Director: Joseph Gordon-Levitt
Writer: Joseph Gordon-Levitt
Cast: Joseph Gordon-Levitt, Scarlett Johansson, Julianne Moore, Tony Danza, Glenne Headly, Brie Larson
Cert: 18
Running time: 90mins
Year: 2013
The lowdown: Aw-shucks grin hot property Joseph Gordon Levitt once more whips out his outrageously large talent with this knockout directorial debut… that he also wrote… and stars in. As uber-confident swordsman Jon Martello (“Don” Jon to his awed friends), a hit with the ladies but more interested in online porn, he offers a bare-naked depiction of the modern male. But with Scarlett Johansson and Julianne Moore co-starring as two very different women in his life, you know Jon’s road to enlightenment is going to have quite a few ups and downs.
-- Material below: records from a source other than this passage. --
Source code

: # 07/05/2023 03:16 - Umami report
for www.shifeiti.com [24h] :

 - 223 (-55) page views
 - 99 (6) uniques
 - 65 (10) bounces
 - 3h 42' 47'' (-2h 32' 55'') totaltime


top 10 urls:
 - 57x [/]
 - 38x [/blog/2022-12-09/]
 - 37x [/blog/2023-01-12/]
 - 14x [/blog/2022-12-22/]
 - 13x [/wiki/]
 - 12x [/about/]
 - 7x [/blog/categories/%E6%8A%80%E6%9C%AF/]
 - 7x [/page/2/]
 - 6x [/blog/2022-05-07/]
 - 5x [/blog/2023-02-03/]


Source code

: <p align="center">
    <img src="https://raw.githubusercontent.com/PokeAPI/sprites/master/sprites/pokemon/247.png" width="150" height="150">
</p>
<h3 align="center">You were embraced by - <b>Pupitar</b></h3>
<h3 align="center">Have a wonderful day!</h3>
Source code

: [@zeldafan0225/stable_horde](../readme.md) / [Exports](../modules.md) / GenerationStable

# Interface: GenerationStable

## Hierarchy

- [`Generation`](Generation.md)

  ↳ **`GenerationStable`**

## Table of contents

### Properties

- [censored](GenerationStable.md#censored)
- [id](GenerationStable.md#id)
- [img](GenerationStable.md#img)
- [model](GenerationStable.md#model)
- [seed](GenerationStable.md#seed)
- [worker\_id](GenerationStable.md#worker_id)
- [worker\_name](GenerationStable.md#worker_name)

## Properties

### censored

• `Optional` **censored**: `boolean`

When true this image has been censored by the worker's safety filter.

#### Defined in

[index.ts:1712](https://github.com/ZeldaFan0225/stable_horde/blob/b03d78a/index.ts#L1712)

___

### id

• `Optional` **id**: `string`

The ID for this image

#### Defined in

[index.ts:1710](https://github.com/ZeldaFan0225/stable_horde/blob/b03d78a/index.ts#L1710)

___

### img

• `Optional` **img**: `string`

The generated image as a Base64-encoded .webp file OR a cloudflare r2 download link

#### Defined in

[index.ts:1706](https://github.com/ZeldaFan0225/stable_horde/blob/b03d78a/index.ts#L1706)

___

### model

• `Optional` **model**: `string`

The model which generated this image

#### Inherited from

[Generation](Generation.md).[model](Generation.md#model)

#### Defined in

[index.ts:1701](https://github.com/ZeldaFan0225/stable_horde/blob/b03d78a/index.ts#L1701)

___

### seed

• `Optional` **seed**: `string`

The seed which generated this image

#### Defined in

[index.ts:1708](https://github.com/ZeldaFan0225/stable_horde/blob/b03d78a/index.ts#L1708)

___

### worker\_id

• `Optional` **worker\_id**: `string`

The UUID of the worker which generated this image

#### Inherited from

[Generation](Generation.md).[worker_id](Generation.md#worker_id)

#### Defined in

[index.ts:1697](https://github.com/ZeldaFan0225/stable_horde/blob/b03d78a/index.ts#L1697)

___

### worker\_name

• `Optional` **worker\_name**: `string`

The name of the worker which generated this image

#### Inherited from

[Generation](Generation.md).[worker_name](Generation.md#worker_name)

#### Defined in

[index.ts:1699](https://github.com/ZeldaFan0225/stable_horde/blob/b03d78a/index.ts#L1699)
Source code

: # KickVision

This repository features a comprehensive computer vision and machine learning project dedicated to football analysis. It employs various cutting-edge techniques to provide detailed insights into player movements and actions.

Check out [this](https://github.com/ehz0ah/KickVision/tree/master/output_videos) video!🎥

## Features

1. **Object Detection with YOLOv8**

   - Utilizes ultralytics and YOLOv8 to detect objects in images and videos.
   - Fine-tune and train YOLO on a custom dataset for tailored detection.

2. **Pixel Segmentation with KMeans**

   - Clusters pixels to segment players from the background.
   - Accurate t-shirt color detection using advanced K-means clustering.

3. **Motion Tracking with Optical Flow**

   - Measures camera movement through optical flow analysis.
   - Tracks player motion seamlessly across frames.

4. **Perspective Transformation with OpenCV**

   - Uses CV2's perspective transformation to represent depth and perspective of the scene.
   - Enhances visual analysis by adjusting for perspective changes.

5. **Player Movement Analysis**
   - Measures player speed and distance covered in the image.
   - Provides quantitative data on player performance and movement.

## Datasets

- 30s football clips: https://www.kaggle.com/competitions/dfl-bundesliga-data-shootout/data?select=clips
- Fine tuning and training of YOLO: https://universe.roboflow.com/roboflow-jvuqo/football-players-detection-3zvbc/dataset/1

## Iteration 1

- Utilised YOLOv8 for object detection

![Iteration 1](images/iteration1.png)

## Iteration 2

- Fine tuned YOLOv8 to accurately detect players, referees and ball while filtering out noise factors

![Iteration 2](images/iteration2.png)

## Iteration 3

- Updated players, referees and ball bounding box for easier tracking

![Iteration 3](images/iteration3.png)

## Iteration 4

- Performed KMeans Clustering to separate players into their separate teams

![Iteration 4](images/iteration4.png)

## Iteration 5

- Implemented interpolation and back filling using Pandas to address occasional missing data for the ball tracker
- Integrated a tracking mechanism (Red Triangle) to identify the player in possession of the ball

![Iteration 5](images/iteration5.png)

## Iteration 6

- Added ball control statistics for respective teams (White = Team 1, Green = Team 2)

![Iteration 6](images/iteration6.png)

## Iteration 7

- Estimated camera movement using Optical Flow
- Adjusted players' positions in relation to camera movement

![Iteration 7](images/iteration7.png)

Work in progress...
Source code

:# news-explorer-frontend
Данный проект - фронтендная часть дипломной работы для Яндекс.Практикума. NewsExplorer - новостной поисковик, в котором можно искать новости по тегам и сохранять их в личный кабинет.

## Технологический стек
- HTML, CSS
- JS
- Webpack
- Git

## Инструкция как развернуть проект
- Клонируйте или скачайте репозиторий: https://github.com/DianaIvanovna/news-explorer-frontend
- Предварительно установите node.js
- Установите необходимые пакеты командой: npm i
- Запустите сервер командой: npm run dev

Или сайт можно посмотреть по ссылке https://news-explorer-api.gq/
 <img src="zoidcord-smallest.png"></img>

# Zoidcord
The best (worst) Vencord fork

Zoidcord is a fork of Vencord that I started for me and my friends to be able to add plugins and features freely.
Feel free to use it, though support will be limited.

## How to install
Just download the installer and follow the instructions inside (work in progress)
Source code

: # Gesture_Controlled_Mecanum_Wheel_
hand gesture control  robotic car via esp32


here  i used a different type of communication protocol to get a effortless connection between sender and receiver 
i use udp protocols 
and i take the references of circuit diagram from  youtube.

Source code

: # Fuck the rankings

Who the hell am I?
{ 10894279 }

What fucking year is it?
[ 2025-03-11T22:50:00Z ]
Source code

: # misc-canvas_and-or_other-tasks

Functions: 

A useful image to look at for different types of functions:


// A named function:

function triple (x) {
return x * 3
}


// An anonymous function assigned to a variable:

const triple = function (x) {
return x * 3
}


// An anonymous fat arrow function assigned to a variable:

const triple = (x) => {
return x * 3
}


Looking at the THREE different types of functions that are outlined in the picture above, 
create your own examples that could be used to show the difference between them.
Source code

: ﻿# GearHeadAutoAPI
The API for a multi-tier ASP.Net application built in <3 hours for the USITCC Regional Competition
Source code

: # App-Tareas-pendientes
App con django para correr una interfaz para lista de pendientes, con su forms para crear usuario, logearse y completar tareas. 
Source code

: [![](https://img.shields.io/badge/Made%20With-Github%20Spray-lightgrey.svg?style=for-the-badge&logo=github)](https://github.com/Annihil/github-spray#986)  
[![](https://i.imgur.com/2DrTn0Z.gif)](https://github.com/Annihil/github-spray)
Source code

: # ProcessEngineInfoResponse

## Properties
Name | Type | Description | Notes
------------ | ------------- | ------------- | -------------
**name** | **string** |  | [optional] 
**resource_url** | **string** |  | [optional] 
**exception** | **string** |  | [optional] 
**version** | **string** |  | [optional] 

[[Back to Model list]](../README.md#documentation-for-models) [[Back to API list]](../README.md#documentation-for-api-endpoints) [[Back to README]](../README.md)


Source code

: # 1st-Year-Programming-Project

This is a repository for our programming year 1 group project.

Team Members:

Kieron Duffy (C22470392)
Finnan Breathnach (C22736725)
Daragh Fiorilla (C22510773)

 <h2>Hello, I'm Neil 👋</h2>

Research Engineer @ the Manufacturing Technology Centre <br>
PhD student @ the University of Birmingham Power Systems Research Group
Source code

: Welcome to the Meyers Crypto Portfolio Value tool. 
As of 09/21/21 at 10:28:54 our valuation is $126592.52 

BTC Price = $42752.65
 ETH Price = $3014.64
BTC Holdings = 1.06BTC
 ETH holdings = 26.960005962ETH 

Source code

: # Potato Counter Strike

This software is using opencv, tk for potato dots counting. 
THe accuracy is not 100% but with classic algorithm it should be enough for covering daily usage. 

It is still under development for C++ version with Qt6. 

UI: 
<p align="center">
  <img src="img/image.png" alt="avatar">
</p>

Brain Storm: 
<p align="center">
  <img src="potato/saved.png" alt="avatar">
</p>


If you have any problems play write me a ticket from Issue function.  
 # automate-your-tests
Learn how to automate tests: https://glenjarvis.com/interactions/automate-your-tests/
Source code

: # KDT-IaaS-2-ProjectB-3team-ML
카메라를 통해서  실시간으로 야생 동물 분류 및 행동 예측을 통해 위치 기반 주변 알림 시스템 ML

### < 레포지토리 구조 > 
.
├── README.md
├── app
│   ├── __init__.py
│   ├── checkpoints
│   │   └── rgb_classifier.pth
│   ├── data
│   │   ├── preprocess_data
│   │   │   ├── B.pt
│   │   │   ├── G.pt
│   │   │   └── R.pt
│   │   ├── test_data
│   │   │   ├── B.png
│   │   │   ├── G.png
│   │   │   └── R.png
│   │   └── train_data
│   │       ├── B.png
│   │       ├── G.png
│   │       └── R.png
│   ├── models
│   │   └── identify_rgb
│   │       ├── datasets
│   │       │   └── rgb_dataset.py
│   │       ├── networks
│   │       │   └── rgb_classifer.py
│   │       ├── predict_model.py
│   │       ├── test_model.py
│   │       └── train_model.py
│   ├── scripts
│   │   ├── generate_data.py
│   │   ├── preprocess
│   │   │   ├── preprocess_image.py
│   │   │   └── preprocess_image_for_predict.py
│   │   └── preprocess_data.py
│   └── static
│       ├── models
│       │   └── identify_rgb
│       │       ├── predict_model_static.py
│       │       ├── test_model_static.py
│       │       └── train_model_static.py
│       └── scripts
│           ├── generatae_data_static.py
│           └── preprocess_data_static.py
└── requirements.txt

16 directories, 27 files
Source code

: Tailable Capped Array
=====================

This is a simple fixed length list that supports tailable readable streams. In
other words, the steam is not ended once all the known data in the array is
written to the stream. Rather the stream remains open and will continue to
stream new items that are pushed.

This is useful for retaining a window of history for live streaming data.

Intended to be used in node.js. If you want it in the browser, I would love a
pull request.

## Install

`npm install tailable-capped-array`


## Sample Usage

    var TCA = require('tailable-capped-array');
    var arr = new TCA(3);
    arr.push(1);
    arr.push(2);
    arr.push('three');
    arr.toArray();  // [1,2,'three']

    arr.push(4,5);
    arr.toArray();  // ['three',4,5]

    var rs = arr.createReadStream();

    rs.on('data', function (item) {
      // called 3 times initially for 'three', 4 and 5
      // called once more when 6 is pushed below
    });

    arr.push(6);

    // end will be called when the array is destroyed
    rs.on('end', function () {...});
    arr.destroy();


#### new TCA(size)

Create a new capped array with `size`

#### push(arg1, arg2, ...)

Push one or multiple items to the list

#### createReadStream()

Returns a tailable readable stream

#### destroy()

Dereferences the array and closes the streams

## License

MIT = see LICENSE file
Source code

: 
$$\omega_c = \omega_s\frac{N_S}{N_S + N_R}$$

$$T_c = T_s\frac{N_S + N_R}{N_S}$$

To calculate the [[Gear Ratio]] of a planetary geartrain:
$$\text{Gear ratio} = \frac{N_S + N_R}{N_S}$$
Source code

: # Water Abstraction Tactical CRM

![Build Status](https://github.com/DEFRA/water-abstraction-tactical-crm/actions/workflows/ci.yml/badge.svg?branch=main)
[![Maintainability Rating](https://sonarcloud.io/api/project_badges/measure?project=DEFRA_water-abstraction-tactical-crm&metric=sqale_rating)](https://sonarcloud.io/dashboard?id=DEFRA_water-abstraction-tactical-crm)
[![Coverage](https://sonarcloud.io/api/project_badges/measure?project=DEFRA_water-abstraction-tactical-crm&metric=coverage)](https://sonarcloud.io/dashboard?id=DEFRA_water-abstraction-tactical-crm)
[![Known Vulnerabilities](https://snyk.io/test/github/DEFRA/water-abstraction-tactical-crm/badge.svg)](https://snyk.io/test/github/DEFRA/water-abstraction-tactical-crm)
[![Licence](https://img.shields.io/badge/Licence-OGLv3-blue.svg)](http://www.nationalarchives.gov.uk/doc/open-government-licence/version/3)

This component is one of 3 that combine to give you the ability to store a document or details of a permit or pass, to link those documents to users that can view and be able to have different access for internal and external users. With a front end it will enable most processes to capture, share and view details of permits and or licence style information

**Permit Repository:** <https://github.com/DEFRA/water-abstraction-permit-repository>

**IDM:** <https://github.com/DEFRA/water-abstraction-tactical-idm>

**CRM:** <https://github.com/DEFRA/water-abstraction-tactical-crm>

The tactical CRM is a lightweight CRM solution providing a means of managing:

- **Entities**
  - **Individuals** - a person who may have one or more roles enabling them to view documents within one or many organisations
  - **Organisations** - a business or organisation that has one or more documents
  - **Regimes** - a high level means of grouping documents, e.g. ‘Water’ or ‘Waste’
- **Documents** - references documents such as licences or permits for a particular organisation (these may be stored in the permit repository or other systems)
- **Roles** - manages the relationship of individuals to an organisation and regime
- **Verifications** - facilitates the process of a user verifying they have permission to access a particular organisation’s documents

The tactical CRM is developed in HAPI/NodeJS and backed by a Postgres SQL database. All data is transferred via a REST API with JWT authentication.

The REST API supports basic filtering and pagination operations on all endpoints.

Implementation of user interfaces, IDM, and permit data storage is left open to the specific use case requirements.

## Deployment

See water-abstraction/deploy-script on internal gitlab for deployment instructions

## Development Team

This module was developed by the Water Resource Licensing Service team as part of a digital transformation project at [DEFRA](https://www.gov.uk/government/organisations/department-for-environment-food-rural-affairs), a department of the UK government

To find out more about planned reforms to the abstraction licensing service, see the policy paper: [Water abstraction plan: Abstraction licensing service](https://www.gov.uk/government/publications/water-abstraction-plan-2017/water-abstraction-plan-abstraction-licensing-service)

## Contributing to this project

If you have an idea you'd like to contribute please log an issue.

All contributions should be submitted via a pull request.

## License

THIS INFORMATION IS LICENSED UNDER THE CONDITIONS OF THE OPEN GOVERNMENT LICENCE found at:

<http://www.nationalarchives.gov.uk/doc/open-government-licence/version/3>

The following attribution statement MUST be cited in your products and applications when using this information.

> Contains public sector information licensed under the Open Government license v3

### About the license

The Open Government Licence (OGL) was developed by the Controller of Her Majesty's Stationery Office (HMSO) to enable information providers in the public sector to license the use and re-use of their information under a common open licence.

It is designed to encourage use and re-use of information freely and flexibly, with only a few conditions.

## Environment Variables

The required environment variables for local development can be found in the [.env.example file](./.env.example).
The full verdict: Sex is everywhere. In movies, on magazine covers, in adverts, and over the internet. All over the internet.
Joseph Gordon-Levitt takes the sexualisation of everything as the launch pad for his raunchy, bitter-sweet love story and has fun pricking the dumb swagger of his lead character and pop-culture fantasies about love and sex, be they from Hollywood romcoms or the flesh industry.
A frank, funny voiceover dives straight into the action, with Jon admitting the start-up chime of his laptop gets his lap dancing, before extolling the virtues of internet grot over the real thing (of which he stills gets plenty).
Coming across like a New Jersey, blue collar, non-lethal American Psycho, Jon is boorish, full of swagger, waxing bravado with his pals, and constantly sharking for conquests.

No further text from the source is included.